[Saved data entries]
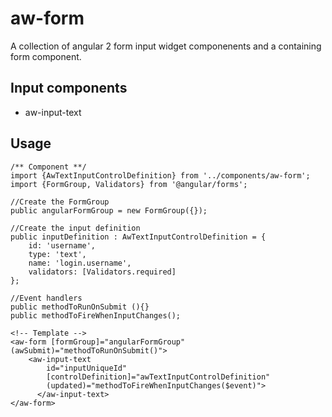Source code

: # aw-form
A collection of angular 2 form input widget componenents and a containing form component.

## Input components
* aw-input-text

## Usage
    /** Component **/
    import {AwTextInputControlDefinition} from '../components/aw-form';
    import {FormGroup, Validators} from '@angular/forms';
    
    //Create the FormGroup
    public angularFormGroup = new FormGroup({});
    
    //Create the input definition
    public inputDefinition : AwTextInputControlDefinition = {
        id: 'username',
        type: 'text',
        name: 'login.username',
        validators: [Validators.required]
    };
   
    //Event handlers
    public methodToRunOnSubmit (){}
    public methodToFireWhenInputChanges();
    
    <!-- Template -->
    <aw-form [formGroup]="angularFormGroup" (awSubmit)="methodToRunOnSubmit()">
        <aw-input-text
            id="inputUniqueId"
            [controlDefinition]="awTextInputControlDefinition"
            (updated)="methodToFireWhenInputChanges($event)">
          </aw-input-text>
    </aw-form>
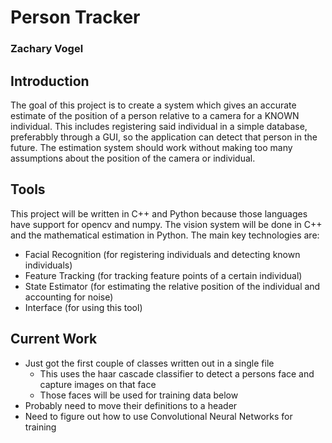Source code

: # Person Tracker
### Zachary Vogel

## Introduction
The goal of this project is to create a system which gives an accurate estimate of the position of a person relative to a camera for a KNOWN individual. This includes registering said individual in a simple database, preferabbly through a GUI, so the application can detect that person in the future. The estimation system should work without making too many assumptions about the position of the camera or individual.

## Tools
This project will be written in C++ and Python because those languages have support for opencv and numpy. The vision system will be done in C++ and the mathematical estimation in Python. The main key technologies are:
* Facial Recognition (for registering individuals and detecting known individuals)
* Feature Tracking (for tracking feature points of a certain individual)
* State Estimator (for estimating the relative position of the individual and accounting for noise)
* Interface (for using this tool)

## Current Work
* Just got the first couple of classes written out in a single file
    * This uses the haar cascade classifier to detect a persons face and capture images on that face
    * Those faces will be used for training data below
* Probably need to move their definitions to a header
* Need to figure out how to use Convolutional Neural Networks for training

What is expected>
Images aside, return each entry above precisely as it stands.

Answer for this exercise>
Source code

: # aw-form
A collection of angular 2 form input widget componenents and a containing form component.

## Input components
* aw-input-text

## Usage
    /** Component **/
    import {AwTextInputControlDefinition} from '../components/aw-form';
    import {FormGroup, Validators} from '@angular/forms';
    
    //Create the FormGroup
    public angularFormGroup = new FormGroup({});
    
    //Create the input definition
    public inputDefinition : AwTextInputControlDefinition = {
        id: 'username',
        type: 'text',
        name: 'login.username',
        validators: [Validators.required]
    };
   
    //Event handlers
    public methodToRunOnSubmit (){}
    public methodToFireWhenInputChanges();
    
    <!-- Template -->
    <aw-form [formGroup]="angularFormGroup" (awSubmit)="methodToRunOnSubmit()">
        <aw-input-text
            id="inputUniqueId"
            [controlDefinition]="awTextInputControlDefinition"
            (updated)="methodToFireWhenInputChanges($event)">
          </aw-input-text>
    </aw-form>
Source code

: # Person Tracker
### Zachary Vogel

## Introduction
The goal of this project is to create a system which gives an accurate estimate of the position of a person relative to a camera for a KNOWN individual. This includes registering said individual in a simple database, preferabbly through a GUI, so the application can detect that person in the future. The estimation system should work without making too many assumptions about the position of the camera or individual.

## Tools
This project will be written in C++ and Python because those languages have support for opencv and numpy. The vision system will be done in C++ and the mathematical estimation in Python. The main key technologies are:
* Facial Recognition (for registering individuals and detecting known individuals)
* Feature Tracking (for tracking feature points of a certain individual)
* State Estimator (for estimating the relative position of the individual and accounting for noise)
* Interface (for using this tool)

## Current Work
* Just got the first couple of classes written out in a single file
    * This uses the haar cascade classifier to detect a persons face and capture images on that face
    * Those faces will be used for training data below
* Probably need to move their definitions to a header
* Need to figure out how to use Convolutional Neural Networks for training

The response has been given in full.